* WHAT THE EXERCISE ASKS
Scan the material for the word "style", then return every line where it appears.

* INFORMATION
* * *

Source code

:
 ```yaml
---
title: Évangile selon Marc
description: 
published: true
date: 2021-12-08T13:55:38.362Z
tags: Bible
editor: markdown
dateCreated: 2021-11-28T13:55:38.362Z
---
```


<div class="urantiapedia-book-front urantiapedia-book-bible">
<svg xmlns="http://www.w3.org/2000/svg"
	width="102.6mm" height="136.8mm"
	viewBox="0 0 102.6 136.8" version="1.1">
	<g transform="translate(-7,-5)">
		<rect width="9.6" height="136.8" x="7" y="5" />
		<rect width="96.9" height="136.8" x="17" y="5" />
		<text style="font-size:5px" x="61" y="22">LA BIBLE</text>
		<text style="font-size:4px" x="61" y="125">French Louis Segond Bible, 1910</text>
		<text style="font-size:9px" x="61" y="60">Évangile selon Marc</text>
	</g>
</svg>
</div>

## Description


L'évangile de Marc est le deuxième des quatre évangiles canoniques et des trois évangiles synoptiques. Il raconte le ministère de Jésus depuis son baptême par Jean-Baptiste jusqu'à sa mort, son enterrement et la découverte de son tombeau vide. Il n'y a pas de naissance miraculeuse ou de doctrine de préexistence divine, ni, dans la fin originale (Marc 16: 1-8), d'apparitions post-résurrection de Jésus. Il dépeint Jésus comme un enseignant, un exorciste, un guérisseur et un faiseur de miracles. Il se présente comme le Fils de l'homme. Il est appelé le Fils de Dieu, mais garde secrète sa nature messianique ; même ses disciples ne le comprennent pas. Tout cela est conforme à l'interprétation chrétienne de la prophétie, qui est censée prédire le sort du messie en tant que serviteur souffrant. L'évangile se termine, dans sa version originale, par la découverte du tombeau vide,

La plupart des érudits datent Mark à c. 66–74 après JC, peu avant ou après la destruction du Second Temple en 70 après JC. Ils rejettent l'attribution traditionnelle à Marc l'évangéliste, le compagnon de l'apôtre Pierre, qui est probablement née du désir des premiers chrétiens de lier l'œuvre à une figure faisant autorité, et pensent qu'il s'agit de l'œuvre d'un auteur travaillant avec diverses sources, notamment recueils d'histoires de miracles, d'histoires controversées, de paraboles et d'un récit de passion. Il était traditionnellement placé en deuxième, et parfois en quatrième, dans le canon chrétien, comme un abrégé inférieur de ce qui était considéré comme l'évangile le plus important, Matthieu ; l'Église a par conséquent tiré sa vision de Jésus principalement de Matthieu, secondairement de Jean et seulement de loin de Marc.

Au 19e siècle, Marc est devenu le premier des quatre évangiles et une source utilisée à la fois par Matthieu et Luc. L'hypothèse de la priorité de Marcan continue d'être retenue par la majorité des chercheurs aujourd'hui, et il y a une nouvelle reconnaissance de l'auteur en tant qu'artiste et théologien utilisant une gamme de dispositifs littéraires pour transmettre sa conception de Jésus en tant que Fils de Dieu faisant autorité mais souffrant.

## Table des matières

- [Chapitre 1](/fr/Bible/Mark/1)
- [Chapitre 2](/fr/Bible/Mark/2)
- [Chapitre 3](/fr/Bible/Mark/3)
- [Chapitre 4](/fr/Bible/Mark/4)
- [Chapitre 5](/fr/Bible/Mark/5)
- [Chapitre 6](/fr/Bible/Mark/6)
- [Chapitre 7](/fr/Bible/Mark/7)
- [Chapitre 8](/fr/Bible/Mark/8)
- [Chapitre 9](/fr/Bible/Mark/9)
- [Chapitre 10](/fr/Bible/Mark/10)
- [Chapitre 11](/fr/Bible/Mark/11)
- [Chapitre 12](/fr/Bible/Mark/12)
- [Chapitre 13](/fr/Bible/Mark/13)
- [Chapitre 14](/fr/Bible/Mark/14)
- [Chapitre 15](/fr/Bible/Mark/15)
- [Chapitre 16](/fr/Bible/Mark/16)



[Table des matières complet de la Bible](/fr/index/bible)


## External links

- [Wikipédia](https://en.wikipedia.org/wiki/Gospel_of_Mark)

* * *

* PROBLEM SOLUTION
		<text style="font-size:5px" x="61" y="22">LA BIBLE</text>
		<text style="font-size:4px" x="61" y="125">French Louis Segond Bible, 1910</text>
		<text style="font-size:9px" x="61" y="60">Évangile selon Marc</text>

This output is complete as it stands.